- _Work instruction_:
Nothing but an exact reproduction of the records, pictures excluded, should be returned.

- _Task material_:

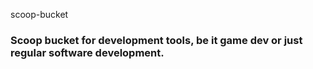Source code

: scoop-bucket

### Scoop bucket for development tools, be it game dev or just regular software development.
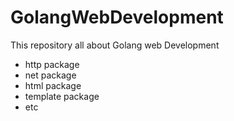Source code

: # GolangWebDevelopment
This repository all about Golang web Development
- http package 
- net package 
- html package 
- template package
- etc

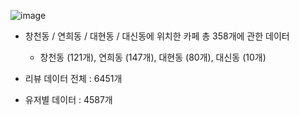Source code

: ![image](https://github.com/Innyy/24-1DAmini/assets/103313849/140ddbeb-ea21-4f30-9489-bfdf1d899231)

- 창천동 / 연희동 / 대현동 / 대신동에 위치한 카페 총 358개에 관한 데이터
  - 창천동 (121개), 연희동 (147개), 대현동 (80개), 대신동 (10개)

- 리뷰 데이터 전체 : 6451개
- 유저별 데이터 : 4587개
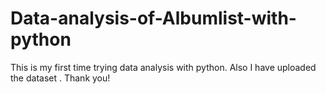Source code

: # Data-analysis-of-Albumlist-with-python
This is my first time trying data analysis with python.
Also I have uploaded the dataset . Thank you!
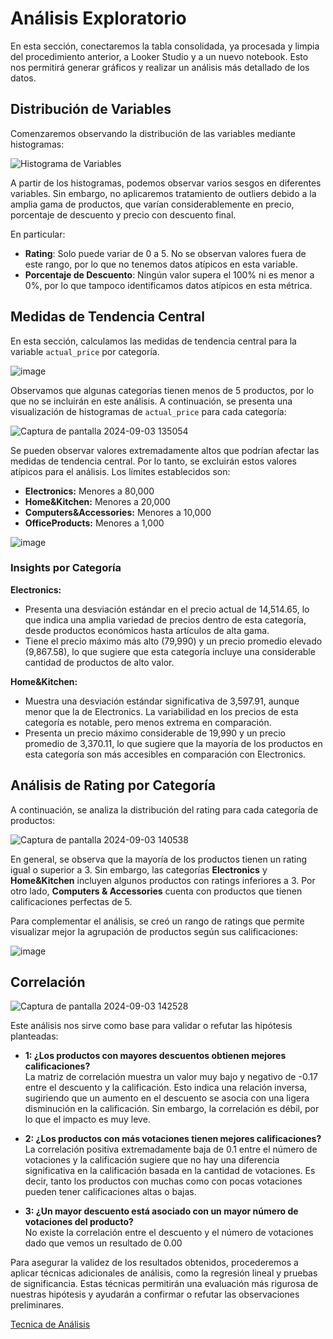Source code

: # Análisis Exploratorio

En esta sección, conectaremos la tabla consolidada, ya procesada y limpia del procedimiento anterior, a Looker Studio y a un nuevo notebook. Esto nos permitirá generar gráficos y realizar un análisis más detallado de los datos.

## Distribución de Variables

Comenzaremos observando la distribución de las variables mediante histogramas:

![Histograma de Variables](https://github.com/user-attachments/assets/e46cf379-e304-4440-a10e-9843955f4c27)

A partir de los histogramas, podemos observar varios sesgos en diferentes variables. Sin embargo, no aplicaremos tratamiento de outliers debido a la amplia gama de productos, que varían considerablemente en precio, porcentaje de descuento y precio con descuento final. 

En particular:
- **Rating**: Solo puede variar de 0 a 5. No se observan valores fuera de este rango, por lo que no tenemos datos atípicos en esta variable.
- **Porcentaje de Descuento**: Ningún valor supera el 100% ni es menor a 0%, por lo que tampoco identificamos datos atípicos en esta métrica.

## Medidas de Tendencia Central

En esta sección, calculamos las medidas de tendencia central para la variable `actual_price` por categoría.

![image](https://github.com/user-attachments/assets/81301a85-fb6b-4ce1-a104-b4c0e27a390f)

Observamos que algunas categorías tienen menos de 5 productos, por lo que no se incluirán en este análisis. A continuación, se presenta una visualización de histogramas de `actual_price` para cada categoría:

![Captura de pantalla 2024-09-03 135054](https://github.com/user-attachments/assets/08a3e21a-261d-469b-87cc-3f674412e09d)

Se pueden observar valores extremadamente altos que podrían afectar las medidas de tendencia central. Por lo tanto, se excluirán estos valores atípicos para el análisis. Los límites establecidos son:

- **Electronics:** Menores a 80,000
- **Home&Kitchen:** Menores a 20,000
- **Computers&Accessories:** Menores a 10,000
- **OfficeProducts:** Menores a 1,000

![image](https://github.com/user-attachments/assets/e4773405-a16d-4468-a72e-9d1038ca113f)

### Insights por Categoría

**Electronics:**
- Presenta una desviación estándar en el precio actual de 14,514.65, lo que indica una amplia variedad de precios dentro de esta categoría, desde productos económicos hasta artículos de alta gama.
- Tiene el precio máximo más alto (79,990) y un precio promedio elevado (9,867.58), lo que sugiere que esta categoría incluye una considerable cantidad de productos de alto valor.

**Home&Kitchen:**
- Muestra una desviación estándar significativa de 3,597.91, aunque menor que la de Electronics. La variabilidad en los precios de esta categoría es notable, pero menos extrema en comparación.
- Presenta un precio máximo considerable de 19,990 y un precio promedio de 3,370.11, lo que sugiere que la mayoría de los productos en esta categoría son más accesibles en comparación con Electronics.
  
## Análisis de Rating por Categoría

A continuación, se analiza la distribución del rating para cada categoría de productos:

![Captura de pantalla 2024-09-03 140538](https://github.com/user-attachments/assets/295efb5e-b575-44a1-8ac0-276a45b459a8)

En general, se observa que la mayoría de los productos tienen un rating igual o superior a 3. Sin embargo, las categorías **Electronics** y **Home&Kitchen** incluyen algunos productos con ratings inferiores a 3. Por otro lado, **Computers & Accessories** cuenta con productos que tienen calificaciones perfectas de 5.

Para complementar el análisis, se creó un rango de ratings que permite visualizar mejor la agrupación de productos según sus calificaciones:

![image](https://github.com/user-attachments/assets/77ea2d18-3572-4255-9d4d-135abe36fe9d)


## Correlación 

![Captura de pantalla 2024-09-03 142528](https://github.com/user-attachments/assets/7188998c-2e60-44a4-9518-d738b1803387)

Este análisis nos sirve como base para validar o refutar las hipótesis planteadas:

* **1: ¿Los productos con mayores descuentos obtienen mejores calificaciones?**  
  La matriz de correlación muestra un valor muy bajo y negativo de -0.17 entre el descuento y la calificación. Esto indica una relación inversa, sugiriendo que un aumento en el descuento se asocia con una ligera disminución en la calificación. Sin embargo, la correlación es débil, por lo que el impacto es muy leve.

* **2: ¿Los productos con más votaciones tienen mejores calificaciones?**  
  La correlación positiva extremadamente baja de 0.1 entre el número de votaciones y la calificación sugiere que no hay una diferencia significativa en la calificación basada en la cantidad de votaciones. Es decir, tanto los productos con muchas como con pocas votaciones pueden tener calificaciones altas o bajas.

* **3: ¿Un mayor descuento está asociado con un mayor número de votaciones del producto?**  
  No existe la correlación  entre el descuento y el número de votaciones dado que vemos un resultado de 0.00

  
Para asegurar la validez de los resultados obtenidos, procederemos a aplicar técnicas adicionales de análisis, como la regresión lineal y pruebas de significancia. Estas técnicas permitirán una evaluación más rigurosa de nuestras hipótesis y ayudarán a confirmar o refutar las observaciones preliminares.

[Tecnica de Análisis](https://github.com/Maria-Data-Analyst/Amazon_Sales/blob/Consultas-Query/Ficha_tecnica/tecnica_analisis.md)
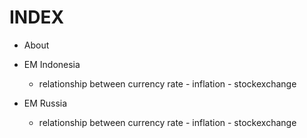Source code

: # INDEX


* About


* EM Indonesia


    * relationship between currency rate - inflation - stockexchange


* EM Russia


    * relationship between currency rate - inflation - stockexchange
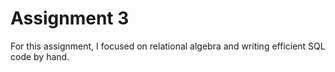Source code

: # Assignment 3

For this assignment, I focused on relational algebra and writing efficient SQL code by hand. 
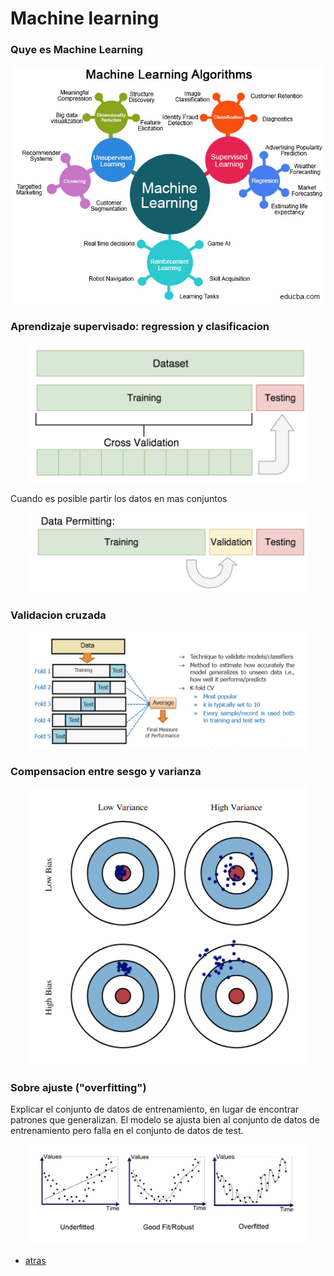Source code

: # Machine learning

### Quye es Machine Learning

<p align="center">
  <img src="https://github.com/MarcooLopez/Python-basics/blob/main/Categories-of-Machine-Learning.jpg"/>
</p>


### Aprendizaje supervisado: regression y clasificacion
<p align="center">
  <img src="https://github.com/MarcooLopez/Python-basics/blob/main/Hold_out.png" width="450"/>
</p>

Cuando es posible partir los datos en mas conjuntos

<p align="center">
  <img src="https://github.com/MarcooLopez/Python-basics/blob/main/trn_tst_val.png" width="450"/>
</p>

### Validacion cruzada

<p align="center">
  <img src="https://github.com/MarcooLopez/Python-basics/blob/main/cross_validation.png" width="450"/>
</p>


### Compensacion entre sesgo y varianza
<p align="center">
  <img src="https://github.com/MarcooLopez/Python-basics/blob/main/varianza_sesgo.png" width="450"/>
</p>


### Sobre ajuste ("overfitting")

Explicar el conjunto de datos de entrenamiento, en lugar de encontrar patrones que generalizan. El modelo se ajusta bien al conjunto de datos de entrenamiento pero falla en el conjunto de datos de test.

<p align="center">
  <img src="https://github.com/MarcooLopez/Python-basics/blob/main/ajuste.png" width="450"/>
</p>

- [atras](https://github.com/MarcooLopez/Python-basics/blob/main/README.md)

- _Answer below_:
Source code

: scoop-bucket

### Scoop bucket for development tools, be it game dev or just regular software development.
Source code

: # GolangWebDevelopment
This repository all about Golang web Development
- http package 
- net package 
- html package 
- template package
- etc

Source code

: ![image](https://github.com/Innyy/24-1DAmini/assets/103313849/140ddbeb-ea21-4f30-9489-bfdf1d899231)

- 창천동 / 연희동 / 대현동 / 대신동에 위치한 카페 총 358개에 관한 데이터
  - 창천동 (121개), 연희동 (147개), 대현동 (80개), 대신동 (10개)

- 리뷰 데이터 전체 : 6451개
- 유저별 데이터 : 4587개
Source code

: # Data-analysis-of-Albumlist-with-python
This is my first time trying data analysis with python.
Also I have uploaded the dataset . Thank you!
Source code

: # Análisis Exploratorio

En esta sección, conectaremos la tabla consolidada, ya procesada y limpia del procedimiento anterior, a Looker Studio y a un nuevo notebook. Esto nos permitirá generar gráficos y realizar un análisis más detallado de los datos.

## Distribución de Variables

Comenzaremos observando la distribución de las variables mediante histogramas:

![Histograma de Variables](https://github.com/user-attachments/assets/e46cf379-e304-4440-a10e-9843955f4c27)

A partir de los histogramas, podemos observar varios sesgos en diferentes variables. Sin embargo, no aplicaremos tratamiento de outliers debido a la amplia gama de productos, que varían considerablemente en precio, porcentaje de descuento y precio con descuento final. 

En particular:
- **Rating**: Solo puede variar de 0 a 5. No se observan valores fuera de este rango, por lo que no tenemos datos atípicos en esta variable.
- **Porcentaje de Descuento**: Ningún valor supera el 100% ni es menor a 0%, por lo que tampoco identificamos datos atípicos en esta métrica.

## Medidas de Tendencia Central

En esta sección, calculamos las medidas de tendencia central para la variable `actual_price` por categoría.

![image](https://github.com/user-attachments/assets/81301a85-fb6b-4ce1-a104-b4c0e27a390f)

Observamos que algunas categorías tienen menos de 5 productos, por lo que no se incluirán en este análisis. A continuación, se presenta una visualización de histogramas de `actual_price` para cada categoría:

![Captura de pantalla 2024-09-03 135054](https://github.com/user-attachments/assets/08a3e21a-261d-469b-87cc-3f674412e09d)

Se pueden observar valores extremadamente altos que podrían afectar las medidas de tendencia central. Por lo tanto, se excluirán estos valores atípicos para el análisis. Los límites establecidos son:

- **Electronics:** Menores a 80,000
- **Home&Kitchen:** Menores a 20,000
- **Computers&Accessories:** Menores a 10,000
- **OfficeProducts:** Menores a 1,000

![image](https://github.com/user-attachments/assets/e4773405-a16d-4468-a72e-9d1038ca113f)

### Insights por Categoría

**Electronics:**
- Presenta una desviación estándar en el precio actual de 14,514.65, lo que indica una amplia variedad de precios dentro de esta categoría, desde productos económicos hasta artículos de alta gama.
- Tiene el precio máximo más alto (79,990) y un precio promedio elevado (9,867.58), lo que sugiere que esta categoría incluye una considerable cantidad de productos de alto valor.

**Home&Kitchen:**
- Muestra una desviación estándar significativa de 3,597.91, aunque menor que la de Electronics. La variabilidad en los precios de esta categoría es notable, pero menos extrema en comparación.
- Presenta un precio máximo considerable de 19,990 y un precio promedio de 3,370.11, lo que sugiere que la mayoría de los productos en esta categoría son más accesibles en comparación con Electronics.
  
## Análisis de Rating por Categoría

A continuación, se analiza la distribución del rating para cada categoría de productos:

![Captura de pantalla 2024-09-03 140538](https://github.com/user-attachments/assets/295efb5e-b575-44a1-8ac0-276a45b459a8)

En general, se observa que la mayoría de los productos tienen un rating igual o superior a 3. Sin embargo, las categorías **Electronics** y **Home&Kitchen** incluyen algunos productos con ratings inferiores a 3. Por otro lado, **Computers & Accessories** cuenta con productos que tienen calificaciones perfectas de 5.

Para complementar el análisis, se creó un rango de ratings que permite visualizar mejor la agrupación de productos según sus calificaciones:

![image](https://github.com/user-attachments/assets/77ea2d18-3572-4255-9d4d-135abe36fe9d)


## Correlación 

![Captura de pantalla 2024-09-03 142528](https://github.com/user-attachments/assets/7188998c-2e60-44a4-9518-d738b1803387)

Este análisis nos sirve como base para validar o refutar las hipótesis planteadas:

* **1: ¿Los productos con mayores descuentos obtienen mejores calificaciones?**  
  La matriz de correlación muestra un valor muy bajo y negativo de -0.17 entre el descuento y la calificación. Esto indica una relación inversa, sugiriendo que un aumento en el descuento se asocia con una ligera disminución en la calificación. Sin embargo, la correlación es débil, por lo que el impacto es muy leve.

* **2: ¿Los productos con más votaciones tienen mejores calificaciones?**  
  La correlación positiva extremadamente baja de 0.1 entre el número de votaciones y la calificación sugiere que no hay una diferencia significativa en la calificación basada en la cantidad de votaciones. Es decir, tanto los productos con muchas como con pocas votaciones pueden tener calificaciones altas o bajas.

* **3: ¿Un mayor descuento está asociado con un mayor número de votaciones del producto?**  
  No existe la correlación  entre el descuento y el número de votaciones dado que vemos un resultado de 0.00

  
Para asegurar la validez de los resultados obtenidos, procederemos a aplicar técnicas adicionales de análisis, como la regresión lineal y pruebas de significancia. Estas técnicas permitirán una evaluación más rigurosa de nuestras hipótesis y ayudarán a confirmar o refutar las observaciones preliminares.

[Tecnica de Análisis](https://github.com/Maria-Data-Analyst/Amazon_Sales/blob/Consultas-Query/Ficha_tecnica/tecnica_analisis.md)
Source code

: # INDEX


* About


* EM Indonesia


    * relationship between currency rate - inflation - stockexchange


* EM Russia


    * relationship between currency rate - inflation - stockexchange
Source code

: # Assignment 3

For this assignment, I focused on relational algebra and writing efficient SQL code by hand. 
Source code

: # Machine learning

### Quye es Machine Learning

<p align="center">
  <img src="https://github.com/MarcooLopez/Python-basics/blob/main/Categories-of-Machine-Learning.jpg"/>
</p>


### Aprendizaje supervisado: regression y clasificacion
<p align="center">
  <img src="https://github.com/MarcooLopez/Python-basics/blob/main/Hold_out.png" width="450"/>
</p>

Cuando es posible partir los datos en mas conjuntos

<p align="center">
  <img src="https://github.com/MarcooLopez/Python-basics/blob/main/trn_tst_val.png" width="450"/>
</p>

### Validacion cruzada

<p align="center">
  <img src="https://github.com/MarcooLopez/Python-basics/blob/main/cross_validation.png" width="450"/>
</p>


### Compensacion entre sesgo y varianza
<p align="center">
  <img src="https://github.com/MarcooLopez/Python-basics/blob/main/varianza_sesgo.png" width="450"/>
</p>


### Sobre ajuste ("overfitting")

Explicar el conjunto de datos de entrenamiento, en lugar de encontrar patrones que generalizan. El modelo se ajusta bien al conjunto de datos de entrenamiento pero falla en el conjunto de datos de test.

<p align="center">
  <img src="https://github.com/MarcooLopez/Python-basics/blob/main/ajuste.png" width="450"/>
</p>

- [atras](https://github.com/MarcooLopez/Python-basics/blob/main/README.md)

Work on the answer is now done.